Teil der Unterhaltungsindustrie

Aber zurück zu unserem Königskind, das eigentlich ein Königinnen-Urenkelchen ist. Der kleine Cambridge steht vor einer gewissen Zukunft. Das fängt damit an, dass die britischen Wetter in dieser Reihenfolge auf die Namen George, James und Alexander für ihn setzen und bei den Buchmachern entsprechend schlechte Quoten dafür kriegen. Mit Kevin, Tim oder Marvin könnten sie dagegen schwer Kohle machen, wissen aber genau, dass die Uroma Queen so eine Entgleisung niemals zuließe.

Und nach dem Namen bekommt der kleine Spatz ein paar Kindermädchen, und es werden dauernd überall ganz viele Fotos gemacht. Und später lernt er Reiten und Schießen und Jagen und geht auf die tollsten Internate, und wenn er sich mal dumm säuft, dann kann er am nächsten Tag in jeder Zeitung nachlesen, was er so getrieben hat. Und Bilder sind meist auch dabei. Das gibt dann unweigerlich Stress mit der Uroma oder dem Opa, der dann vielleicht sogar schon König ist, vielleicht aber auch immer noch nicht. So sieht eine gewisse Zukunft aus.
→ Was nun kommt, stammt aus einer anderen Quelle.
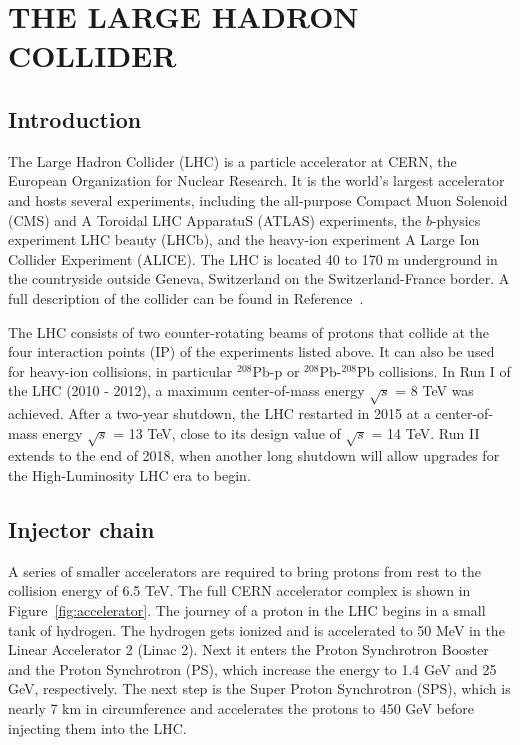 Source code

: \chapter{THE LARGE HADRON COLLIDER}
\label{chap:LHC}

\section{Introduction}
\label{sec:LHCintro}
The Large Hadron Collider (LHC) is a particle accelerator at CERN, the European Organization for Nuclear Research. It is the world's largest accelerator and hosts several experiments, including the all-purpose Compact Muon Solenoid (CMS) and A Toroidal LHC ApparatuS (ATLAS) experiments, the $b$-physics experiment LHC beauty (LHCb), and the heavy-ion experiment A Large Ion Collider Experiment (ALICE). The LHC is located 40 to 170 m underground in the countryside outside Geneva, Switzerland on the Switzerland-France border. A full description of the collider can be found in Reference~\cite{LHCMachine}.

The LHC consists of two counter-rotating beams of protons that collide at the four interaction points (IP) of the experiments listed above. It can also be used for heavy-ion collisions, in particular $^{208}$Pb-p or $^{208}$Pb-$^{208}$Pb collisions. In Run I of the LHC (2010 - 2012), a maximum center-of-mass energy $\sqrt{s}$ = 8 TeV was achieved. After a two-year shutdown, the LHC restarted in 2015 at a center-of-mass energy $\sqrt{s}$ = 13 TeV, close to its design value of $\sqrt{s}$ = 14 TeV. Run II extends to the end of 2018, when another long shutdown will allow upgrades for the High-Luminosity LHC era to begin.

\section{Injector chain}
\label{sec:injector}
A series of smaller accelerators are required to bring protons from rest to the collision energy of 6.5 TeV. The full CERN accelerator complex is shown in Figure~\ref{fig:accelerator}. The journey of a proton in the LHC begins in a small tank of hydrogen. The hydrogen gets ionized and is accelerated to 50 MeV in the Linear Accelerator 2 (Linac 2). Next it enters the Proton Synchrotron Booster and the Proton Synchrotron (PS), which increase the energy to 1.4 GeV and 25 GeV, respectively. 
The next step is the Super Proton Synchrotron (SPS), which is nearly 7 km in circumference and accelerates the protons to 450 GeV before injecting them into the LHC.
Inzwischen kocht uns aber das republikanische Blut in den Adern, und deswegen hört der Spaß jetzt mal auf. Schön und gut, dass sich die Briten eine Monarchie leisten und all die anderen europäischen Demokratien uns das Sommerloch mit Geburtstagen und Rücktritten und Krönungen ihrer Königs stopfen. Da stehen sie dann im bunten Teil der Tageszeitungen oder auf den ersten Seiten der Klatschpresse ganz bürgerlich gleich und gleich zwischen und neben Popstars, TV-Nackedeimodels, Fußballspieler(ex)frauen und ehemaligen Dschungelcampern. Als Teil der Unterhaltungsindustrie, deren Produkte über diese oder jene Berühmtheit auch wir zuweilen gerne lesen und anschauen.

Überbleibsel einer Urzeit

Aber sie sind eben nur dort gleich. Wobei uns, der bürgerlichen Gesellschaft, die Französische Revolution doch den akzeptierten Grundsatz der Freiheit, Gleichheit und Brüderlichkeit vermacht hat. Freilich wissen wir inzwischen mehr oder weniger, je nachdem, wie weit wir die Augen öffnen, dass Brüderlichkeit und ungezügelte Freiheit der Märkte nicht unbedingt Hand in Hand gehen. Und wir wissen, dass etwa Freiheit und Wohlstand in einem Verhältnis stehen, dass den Armen etwas weniger von diesem köstlichen Kuchen lässt als den Reichen.

Nirgendwo aber werden diese Ideale der bürgerlichen Gesellschaft gröber verletzt als in der Gleichheitsfrage. Der Anspruch auf die Würde des Staatsoberhauptes allein durch die Geburt ragt in unsere Zeit als Überbleibsel einer gesellschaftlichen Urzeit. Einer Zeit, in der die Menschen nur selten nach Können und Verdienst, sondern vor allem nach Herkunft und Geburt beurteilt wurden. Aus einer Zeit, als nicht nur Königskinder, sondern auch Bauernkinder und Bettlerkinder und Anwaltskinder und Handwerkerkinder allesamt vor einer ganz gewissen Zukunft standen.

Geburt der Bundespräsidentin

Freilich haben nach 1789 die Denker und gerade auch die bürgerlichen Staatenlenker blitzschnell verstanden, dass dem Begriff der Gleichheit einige gesellschaftliche Sprengkraft innewohnt. Deswegen ist von diesem schönen Ideal menschlichen Miteinanders oft nur in, nun ja, abgeschwächter Form die Rede (Gleichheit vor dem Gesetz etwa, heißt es in unserem Grundgesetz) – ein paar erstrebenswerte Ziele sollen der Menschheit schließlich für die kommenden Jahrhunderte bleiben.

Dennoch, zurück in die Gegenwart, ist es schon starker Tobak, wenn ein Knabe geboren wird, der unweigerlich dereinst König und Staatsoberhaupt wird, wenn er denn lange genug lebt. Man denke nur, vor dem Bundestag in Berlin schösse ein bunt uniformierter Haufen 41 Schüsse Salut, während vor dem Roten Rathaus eine konkurrierende Truppe mit 62 Böllerschüssen die Geburt der künftigen Bundespräsidentin begrüßte. Da haben wir es schon besser als die Briten, allemal. Und wenn der kleine Prinz noch so süß ist.